WORK INSTRUCTIONS: Filter the entries below, keeping only lines with the word "font".

[Data items]
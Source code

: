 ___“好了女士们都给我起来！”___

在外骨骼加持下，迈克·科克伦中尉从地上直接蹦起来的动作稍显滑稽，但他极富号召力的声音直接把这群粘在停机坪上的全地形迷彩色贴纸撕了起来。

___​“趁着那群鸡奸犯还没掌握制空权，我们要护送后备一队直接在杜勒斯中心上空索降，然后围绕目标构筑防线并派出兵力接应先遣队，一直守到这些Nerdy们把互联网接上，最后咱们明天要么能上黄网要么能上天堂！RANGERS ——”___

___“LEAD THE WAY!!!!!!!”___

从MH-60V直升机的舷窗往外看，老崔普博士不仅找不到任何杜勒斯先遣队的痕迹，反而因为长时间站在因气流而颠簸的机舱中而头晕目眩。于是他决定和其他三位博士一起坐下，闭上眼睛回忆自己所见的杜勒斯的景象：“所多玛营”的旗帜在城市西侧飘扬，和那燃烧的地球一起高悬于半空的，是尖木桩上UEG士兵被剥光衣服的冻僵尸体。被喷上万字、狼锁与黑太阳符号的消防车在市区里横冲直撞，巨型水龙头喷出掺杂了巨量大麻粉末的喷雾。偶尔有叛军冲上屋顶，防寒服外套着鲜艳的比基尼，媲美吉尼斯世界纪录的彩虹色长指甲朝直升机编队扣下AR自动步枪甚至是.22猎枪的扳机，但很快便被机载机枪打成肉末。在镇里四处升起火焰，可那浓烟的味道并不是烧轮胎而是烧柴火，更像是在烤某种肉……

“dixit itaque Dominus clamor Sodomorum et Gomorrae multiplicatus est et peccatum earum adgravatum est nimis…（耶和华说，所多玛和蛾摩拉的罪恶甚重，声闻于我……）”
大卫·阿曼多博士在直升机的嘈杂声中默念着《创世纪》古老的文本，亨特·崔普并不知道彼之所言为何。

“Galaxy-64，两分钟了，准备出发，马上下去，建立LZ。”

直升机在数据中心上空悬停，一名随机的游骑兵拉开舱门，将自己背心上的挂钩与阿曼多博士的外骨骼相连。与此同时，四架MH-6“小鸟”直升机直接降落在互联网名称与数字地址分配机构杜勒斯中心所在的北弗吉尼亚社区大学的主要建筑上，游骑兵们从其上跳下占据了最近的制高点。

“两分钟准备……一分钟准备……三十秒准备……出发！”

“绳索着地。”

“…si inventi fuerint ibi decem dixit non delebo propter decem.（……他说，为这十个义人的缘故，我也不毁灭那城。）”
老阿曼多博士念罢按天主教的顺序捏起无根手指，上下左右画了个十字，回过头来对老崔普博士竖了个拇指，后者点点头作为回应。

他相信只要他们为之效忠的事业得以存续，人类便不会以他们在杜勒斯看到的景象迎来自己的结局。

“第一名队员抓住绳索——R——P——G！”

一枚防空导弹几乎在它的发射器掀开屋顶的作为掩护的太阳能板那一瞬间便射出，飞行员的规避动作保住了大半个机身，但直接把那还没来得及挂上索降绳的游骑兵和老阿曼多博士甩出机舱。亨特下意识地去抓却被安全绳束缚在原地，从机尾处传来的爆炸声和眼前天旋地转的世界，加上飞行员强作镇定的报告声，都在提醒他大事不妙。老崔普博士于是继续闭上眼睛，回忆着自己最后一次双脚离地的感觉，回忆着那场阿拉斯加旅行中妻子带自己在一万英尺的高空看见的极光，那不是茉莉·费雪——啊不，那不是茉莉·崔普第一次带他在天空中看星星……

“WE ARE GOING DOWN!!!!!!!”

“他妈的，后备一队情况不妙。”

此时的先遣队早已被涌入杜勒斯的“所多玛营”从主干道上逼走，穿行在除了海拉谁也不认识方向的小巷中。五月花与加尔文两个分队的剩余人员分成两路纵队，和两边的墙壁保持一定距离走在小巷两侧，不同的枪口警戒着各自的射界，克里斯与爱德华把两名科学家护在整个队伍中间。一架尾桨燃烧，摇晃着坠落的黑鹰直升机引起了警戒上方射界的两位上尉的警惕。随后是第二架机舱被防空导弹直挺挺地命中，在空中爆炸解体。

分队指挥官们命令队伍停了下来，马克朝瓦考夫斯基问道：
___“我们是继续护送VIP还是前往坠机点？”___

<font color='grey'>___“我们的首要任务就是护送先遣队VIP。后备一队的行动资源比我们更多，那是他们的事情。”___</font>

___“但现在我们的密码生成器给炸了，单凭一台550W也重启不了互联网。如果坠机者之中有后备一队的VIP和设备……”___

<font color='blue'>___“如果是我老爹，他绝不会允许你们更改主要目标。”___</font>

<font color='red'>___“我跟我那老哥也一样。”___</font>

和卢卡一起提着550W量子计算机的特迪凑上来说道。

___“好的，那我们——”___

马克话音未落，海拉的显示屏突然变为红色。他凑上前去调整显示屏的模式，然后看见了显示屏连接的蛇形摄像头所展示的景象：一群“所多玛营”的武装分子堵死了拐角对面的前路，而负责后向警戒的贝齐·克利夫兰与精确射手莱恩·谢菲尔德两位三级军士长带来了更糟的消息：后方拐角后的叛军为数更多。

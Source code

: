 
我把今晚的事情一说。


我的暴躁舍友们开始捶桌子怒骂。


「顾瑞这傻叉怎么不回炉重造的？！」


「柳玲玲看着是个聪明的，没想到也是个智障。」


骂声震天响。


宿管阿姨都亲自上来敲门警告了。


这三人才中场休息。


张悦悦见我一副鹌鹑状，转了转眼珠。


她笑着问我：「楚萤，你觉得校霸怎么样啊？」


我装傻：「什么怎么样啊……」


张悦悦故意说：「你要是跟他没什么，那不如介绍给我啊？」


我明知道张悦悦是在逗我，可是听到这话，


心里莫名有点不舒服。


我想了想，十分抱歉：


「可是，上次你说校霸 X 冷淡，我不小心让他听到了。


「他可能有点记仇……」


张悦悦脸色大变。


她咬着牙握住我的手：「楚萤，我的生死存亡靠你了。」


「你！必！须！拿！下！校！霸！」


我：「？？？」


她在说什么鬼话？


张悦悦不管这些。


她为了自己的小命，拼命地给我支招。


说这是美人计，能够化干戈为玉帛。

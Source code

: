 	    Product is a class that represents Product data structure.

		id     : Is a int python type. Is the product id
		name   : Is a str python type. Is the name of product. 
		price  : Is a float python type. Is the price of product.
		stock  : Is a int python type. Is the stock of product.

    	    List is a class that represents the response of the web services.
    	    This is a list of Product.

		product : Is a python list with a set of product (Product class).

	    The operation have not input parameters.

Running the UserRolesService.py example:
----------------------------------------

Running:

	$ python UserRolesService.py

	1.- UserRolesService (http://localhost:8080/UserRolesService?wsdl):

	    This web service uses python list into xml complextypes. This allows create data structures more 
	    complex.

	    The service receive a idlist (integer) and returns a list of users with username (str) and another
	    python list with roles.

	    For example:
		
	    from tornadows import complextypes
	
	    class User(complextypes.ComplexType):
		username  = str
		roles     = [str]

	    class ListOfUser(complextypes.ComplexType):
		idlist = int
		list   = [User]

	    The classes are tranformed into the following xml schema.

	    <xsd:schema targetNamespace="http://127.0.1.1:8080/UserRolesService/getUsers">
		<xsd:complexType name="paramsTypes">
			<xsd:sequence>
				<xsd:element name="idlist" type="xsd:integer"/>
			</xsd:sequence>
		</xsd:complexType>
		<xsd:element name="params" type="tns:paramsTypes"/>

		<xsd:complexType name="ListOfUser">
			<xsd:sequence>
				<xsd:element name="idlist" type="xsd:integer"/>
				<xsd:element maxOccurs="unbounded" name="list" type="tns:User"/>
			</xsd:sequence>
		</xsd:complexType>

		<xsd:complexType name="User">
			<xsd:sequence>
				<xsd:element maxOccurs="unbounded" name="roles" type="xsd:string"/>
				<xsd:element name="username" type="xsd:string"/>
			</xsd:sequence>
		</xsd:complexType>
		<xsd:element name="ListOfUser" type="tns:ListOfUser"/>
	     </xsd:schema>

WRITTEN ANSWER:
<font color='grey'>___“我们的首要任务就是护送先遣队VIP。后备一队的行动资源比我们更多，那是他们的事情。”___</font>
<font color='blue'>___“如果是我老爹，他绝不会允许你们更改主要目标。”___</font>
<font color='red'>___“我跟我那老哥也一样。”___</font>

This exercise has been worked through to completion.